> Your instructions:
Search the data for the string "this" and extract every line where it appears.

> The input:
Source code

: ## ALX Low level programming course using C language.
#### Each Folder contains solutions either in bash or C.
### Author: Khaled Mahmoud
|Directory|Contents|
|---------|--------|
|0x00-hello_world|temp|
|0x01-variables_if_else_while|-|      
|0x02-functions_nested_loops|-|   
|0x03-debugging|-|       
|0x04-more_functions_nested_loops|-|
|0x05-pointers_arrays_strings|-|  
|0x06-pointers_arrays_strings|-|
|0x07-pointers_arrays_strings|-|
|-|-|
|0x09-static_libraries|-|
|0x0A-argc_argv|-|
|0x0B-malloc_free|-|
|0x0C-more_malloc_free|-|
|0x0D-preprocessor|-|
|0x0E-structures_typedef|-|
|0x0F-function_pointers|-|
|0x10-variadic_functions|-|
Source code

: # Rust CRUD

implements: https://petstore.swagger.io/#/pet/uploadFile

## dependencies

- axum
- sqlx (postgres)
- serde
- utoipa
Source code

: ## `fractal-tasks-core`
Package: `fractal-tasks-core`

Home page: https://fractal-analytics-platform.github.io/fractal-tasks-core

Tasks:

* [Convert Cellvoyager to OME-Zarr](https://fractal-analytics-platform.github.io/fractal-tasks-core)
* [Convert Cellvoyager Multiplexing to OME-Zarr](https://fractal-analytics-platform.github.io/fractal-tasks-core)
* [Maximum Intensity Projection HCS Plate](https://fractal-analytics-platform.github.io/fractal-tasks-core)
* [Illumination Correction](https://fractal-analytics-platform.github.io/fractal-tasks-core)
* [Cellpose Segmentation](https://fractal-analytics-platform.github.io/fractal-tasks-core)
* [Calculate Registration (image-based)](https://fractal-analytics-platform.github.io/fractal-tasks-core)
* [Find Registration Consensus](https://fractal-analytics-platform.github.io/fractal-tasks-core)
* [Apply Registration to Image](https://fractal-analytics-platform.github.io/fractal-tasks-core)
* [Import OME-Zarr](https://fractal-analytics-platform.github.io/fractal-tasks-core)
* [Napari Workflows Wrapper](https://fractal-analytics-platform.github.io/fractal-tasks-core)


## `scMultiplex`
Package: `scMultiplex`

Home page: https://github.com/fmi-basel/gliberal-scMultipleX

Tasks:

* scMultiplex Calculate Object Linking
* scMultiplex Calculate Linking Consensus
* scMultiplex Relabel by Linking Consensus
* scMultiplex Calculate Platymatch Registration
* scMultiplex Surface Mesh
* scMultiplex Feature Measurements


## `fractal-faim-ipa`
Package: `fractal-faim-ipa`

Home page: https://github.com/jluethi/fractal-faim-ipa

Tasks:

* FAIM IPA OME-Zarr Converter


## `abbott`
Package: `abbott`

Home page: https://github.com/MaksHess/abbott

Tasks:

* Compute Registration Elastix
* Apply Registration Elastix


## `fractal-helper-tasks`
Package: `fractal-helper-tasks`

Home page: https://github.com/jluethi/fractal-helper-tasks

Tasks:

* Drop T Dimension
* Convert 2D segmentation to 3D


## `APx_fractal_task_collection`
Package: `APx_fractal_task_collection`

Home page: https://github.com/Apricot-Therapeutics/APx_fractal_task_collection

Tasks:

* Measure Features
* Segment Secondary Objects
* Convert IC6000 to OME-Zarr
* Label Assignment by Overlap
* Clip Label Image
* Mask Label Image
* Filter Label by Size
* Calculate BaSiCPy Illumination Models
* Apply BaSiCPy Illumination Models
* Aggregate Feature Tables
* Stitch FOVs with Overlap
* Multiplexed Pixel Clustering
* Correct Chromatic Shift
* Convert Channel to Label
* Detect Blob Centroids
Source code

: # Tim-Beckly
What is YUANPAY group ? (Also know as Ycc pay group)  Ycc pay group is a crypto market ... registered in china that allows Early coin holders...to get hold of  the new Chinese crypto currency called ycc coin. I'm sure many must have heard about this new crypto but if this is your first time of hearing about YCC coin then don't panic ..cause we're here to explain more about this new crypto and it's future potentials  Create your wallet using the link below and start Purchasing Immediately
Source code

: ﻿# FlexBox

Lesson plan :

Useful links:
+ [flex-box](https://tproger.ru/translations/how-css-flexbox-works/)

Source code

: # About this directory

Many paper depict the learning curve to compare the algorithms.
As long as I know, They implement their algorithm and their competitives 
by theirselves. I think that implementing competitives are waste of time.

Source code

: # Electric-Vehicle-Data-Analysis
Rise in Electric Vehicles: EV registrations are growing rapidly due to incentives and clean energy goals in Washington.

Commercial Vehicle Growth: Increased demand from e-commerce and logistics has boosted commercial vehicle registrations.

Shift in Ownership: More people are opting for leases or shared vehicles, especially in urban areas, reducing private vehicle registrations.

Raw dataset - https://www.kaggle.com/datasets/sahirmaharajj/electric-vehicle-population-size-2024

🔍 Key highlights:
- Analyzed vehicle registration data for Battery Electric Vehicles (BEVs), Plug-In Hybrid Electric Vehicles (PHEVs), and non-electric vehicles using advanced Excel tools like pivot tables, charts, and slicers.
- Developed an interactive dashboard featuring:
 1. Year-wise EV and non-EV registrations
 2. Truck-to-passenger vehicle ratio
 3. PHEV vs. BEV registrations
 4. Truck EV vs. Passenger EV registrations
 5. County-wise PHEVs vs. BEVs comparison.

> Final answer:
What is YUANPAY group ? (Also know as Ycc pay group)  Ycc pay group is a crypto market ... registered in china that allows Early coin holders...to get hold of  the new Chinese crypto currency called ycc coin. I'm sure many must have heard about this new crypto but if this is your first time of hearing about YCC coin then don't panic ..cause we're here to explain more about this new crypto and it's future potentials  Create your wallet using the link below and start Purchasing Immediately
: # About this directory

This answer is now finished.